Problem requirements: The answer must consist of every line from the entries that holds the word "default".

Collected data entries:
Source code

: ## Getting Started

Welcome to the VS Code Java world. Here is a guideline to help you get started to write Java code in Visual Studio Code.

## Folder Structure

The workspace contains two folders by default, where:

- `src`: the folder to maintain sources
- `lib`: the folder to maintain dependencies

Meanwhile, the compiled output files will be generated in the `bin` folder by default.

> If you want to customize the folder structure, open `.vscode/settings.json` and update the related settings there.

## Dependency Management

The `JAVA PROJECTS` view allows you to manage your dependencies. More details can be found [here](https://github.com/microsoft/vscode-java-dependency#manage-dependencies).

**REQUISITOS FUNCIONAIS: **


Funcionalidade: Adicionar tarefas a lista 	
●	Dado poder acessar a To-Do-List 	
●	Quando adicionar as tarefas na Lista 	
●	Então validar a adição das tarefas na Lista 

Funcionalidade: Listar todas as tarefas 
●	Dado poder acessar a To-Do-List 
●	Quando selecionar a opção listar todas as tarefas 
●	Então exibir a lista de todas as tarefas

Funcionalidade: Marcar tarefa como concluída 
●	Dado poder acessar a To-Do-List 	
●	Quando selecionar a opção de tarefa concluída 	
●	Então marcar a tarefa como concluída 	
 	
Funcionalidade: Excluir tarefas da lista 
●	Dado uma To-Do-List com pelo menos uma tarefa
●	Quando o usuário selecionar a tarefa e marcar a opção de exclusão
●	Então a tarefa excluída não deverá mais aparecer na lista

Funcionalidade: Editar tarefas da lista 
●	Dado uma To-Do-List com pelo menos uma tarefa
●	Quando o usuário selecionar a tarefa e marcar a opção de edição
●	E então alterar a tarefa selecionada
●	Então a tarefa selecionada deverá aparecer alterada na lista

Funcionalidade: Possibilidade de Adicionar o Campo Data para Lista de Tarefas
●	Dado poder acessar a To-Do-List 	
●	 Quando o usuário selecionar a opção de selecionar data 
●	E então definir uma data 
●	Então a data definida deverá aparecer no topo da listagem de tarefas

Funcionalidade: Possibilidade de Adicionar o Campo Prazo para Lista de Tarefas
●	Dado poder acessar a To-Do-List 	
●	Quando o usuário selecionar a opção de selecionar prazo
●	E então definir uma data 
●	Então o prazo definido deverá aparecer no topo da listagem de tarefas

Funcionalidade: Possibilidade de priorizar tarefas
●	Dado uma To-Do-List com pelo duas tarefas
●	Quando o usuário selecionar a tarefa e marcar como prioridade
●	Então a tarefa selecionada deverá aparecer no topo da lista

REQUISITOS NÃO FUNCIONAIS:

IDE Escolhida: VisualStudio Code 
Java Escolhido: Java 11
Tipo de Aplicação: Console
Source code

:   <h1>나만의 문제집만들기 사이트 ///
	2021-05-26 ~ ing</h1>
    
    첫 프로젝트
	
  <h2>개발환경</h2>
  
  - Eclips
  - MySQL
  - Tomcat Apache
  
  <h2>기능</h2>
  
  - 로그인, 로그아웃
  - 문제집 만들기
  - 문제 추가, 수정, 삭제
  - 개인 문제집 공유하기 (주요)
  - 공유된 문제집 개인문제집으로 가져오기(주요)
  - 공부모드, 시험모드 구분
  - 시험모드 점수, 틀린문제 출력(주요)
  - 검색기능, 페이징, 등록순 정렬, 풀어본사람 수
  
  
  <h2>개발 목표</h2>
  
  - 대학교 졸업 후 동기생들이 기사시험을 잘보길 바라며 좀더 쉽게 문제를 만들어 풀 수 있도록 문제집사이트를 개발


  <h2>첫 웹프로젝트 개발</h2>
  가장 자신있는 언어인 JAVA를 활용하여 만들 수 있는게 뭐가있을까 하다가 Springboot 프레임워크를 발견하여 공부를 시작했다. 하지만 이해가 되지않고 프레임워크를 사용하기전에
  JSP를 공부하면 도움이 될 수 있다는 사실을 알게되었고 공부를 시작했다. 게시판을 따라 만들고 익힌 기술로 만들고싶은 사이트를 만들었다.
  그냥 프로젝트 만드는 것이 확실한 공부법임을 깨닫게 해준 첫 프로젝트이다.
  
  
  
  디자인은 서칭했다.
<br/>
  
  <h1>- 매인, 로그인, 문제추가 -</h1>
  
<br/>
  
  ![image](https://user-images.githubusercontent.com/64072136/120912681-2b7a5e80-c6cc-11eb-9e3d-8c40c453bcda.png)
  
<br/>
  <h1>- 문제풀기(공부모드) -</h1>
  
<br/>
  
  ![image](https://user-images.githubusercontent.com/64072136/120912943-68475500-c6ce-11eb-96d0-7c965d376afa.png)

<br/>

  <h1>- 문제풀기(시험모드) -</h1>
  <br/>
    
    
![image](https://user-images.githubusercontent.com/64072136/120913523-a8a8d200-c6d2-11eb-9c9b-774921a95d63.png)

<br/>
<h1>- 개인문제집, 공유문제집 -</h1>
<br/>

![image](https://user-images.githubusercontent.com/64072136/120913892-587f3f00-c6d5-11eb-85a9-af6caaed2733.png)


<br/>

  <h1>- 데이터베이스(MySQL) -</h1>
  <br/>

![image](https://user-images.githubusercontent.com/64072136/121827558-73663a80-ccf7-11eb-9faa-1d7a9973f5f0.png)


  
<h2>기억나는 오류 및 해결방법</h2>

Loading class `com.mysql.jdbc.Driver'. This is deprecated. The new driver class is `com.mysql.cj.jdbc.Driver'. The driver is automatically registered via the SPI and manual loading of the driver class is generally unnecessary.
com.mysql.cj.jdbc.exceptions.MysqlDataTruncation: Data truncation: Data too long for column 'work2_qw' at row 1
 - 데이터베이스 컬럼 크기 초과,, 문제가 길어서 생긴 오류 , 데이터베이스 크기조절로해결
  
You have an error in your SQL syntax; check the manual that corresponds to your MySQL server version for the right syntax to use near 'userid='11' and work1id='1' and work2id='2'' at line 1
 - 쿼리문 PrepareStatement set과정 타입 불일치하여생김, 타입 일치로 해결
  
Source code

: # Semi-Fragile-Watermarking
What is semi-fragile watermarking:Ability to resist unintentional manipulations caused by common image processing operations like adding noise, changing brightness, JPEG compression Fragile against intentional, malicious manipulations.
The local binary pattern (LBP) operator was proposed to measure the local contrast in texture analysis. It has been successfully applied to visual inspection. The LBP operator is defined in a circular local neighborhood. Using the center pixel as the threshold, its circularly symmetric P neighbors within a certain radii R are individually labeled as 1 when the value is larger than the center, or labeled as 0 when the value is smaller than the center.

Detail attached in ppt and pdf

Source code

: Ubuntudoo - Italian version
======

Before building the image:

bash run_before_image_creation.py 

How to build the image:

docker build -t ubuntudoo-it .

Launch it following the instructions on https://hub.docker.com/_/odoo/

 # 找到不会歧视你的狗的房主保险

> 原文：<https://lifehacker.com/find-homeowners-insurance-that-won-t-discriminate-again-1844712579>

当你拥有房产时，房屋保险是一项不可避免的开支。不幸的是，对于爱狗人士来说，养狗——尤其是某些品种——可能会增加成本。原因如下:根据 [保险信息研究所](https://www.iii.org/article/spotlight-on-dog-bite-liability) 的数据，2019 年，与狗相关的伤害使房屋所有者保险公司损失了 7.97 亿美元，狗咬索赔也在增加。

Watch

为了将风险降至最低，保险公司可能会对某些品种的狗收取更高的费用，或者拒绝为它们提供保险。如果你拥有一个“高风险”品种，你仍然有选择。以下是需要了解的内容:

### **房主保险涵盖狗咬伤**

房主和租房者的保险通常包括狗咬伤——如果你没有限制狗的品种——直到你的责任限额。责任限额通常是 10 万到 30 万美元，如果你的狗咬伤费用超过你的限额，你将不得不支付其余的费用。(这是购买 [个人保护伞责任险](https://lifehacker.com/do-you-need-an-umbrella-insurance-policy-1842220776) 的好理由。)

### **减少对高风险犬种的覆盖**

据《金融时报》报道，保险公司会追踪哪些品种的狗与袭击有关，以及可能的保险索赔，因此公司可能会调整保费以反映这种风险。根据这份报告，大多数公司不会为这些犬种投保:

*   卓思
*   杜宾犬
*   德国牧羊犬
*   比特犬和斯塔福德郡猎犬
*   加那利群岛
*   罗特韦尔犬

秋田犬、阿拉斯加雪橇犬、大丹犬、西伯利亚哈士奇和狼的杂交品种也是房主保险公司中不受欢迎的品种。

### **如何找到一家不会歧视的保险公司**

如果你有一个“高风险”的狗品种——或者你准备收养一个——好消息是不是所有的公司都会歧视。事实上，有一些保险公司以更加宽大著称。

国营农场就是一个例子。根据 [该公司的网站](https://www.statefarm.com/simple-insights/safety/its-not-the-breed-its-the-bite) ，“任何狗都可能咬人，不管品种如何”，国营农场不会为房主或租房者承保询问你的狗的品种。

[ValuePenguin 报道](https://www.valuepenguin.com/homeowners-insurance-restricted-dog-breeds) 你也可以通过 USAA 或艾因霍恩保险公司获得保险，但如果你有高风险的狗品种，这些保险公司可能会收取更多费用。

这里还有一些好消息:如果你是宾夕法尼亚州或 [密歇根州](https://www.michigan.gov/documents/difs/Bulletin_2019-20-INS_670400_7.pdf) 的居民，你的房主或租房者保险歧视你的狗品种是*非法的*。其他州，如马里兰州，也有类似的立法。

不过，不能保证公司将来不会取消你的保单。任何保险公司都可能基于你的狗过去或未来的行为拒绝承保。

Output:
The workspace contains two folders by default, where:
Meanwhile, the compiled output files will be generated in the `bin` folder by default.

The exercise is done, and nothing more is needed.